## Data for processing
....................

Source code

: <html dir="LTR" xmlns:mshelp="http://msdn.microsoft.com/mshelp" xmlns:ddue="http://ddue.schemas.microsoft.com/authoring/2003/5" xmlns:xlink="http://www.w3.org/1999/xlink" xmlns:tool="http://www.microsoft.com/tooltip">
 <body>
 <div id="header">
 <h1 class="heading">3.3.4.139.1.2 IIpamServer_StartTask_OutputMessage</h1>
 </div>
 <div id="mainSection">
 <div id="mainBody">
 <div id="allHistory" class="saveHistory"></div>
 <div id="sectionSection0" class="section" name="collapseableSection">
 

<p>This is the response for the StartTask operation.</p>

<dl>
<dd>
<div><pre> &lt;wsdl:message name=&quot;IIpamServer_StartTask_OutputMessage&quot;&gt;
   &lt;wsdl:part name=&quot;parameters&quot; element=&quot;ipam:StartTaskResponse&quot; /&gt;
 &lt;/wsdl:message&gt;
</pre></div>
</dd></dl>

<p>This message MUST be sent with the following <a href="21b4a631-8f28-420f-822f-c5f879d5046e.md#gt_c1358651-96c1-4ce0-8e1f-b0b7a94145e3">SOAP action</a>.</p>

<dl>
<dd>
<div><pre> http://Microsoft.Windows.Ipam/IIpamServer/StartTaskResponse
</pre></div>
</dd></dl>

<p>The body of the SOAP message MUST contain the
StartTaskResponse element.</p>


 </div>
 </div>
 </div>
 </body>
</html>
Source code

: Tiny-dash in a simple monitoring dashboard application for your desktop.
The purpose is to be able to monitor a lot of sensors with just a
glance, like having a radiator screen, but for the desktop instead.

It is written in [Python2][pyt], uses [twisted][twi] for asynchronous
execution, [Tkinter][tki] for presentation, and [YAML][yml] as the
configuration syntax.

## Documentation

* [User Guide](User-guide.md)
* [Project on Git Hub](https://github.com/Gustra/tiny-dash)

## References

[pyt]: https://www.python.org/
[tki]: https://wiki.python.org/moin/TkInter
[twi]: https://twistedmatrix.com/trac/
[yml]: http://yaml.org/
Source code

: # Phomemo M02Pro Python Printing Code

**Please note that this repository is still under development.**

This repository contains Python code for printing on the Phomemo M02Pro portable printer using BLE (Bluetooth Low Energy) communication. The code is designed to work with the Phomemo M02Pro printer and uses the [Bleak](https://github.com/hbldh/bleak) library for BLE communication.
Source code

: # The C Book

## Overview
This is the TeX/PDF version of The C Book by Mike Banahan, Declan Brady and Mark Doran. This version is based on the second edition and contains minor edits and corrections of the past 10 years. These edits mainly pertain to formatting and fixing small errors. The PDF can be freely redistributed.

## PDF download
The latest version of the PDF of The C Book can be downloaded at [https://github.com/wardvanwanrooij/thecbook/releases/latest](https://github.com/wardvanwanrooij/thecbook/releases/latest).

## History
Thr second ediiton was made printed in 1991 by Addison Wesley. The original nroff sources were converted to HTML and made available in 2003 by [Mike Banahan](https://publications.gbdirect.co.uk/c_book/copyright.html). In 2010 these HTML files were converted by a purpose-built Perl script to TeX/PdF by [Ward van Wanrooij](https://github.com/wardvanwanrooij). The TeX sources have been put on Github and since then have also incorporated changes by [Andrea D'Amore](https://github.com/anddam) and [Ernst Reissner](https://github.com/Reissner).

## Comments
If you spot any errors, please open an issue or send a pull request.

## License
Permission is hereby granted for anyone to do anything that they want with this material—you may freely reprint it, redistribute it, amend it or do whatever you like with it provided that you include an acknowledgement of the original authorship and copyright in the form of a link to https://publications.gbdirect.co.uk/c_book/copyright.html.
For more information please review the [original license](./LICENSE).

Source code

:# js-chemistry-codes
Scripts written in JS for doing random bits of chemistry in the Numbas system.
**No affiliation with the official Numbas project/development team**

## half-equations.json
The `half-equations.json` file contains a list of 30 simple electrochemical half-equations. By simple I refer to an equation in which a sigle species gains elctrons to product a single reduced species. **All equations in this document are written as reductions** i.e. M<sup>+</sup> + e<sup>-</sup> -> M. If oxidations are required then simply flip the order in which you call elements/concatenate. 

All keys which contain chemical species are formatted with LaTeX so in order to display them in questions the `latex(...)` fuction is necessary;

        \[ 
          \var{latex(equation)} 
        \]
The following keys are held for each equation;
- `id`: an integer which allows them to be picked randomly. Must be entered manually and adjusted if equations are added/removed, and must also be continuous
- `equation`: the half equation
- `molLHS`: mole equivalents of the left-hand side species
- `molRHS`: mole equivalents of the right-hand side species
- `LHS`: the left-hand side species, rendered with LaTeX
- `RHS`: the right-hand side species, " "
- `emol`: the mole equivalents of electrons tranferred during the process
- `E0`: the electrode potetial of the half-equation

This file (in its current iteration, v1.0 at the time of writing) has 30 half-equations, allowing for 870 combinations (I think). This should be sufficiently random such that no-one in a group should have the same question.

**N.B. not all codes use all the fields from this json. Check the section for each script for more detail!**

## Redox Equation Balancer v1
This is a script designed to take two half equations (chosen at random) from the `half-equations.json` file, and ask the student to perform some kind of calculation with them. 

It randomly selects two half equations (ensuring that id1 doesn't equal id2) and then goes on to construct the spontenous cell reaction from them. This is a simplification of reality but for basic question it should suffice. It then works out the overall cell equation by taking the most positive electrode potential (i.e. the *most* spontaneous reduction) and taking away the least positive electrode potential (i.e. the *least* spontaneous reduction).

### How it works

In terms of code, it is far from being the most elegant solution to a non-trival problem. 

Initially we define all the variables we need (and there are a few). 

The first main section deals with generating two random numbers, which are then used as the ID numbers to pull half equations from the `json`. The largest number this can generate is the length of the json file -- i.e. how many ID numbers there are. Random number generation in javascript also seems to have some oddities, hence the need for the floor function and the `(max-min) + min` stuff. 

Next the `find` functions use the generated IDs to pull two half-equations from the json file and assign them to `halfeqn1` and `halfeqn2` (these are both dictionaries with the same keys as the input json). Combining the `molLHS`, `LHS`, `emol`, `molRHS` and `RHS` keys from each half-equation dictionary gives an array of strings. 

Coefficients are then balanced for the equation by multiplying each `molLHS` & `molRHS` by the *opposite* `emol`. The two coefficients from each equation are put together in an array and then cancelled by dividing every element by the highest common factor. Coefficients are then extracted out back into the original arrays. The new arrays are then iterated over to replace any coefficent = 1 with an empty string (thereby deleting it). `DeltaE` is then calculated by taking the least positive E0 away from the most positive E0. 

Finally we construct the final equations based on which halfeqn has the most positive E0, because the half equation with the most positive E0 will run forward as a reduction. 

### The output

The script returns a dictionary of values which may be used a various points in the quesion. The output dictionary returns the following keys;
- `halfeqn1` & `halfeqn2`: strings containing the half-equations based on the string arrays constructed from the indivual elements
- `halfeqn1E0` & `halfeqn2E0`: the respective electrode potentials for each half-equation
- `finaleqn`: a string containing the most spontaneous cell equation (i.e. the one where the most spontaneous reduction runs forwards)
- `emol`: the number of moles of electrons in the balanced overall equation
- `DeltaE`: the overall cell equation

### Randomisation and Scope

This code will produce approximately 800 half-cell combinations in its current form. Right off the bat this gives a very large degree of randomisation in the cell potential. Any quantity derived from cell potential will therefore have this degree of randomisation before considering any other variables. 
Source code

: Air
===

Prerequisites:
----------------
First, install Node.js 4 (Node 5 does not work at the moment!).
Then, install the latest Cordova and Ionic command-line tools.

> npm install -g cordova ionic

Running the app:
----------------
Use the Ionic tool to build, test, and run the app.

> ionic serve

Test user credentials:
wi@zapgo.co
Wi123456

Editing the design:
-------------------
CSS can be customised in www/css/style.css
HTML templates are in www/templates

....................

Find the line with "The first main" in the material above. Reproduce it and each line after it up to and including the line with "array of strings.".

The first main section deals with generating two random numbers, which are then used as the ID numbers to pull half equations from the `json`. The largest number this can generate is the length of the json file -- i.e. how many ID numbers there are. Random number generation in javascript also seems to have some oddities, hence the need for the floor function and the `(max-min) + min` stuff. 

Next the `find` functions use the generated IDs to pull two half-equations from the json file and assign them to `halfeqn1` and `halfeqn2` (these are both dictionaries with the same keys as the input json). Combining the `molLHS`, `LHS`, `emol`, `molRHS` and `RHS` keys from each half-equation dictionary gives an array of strings. 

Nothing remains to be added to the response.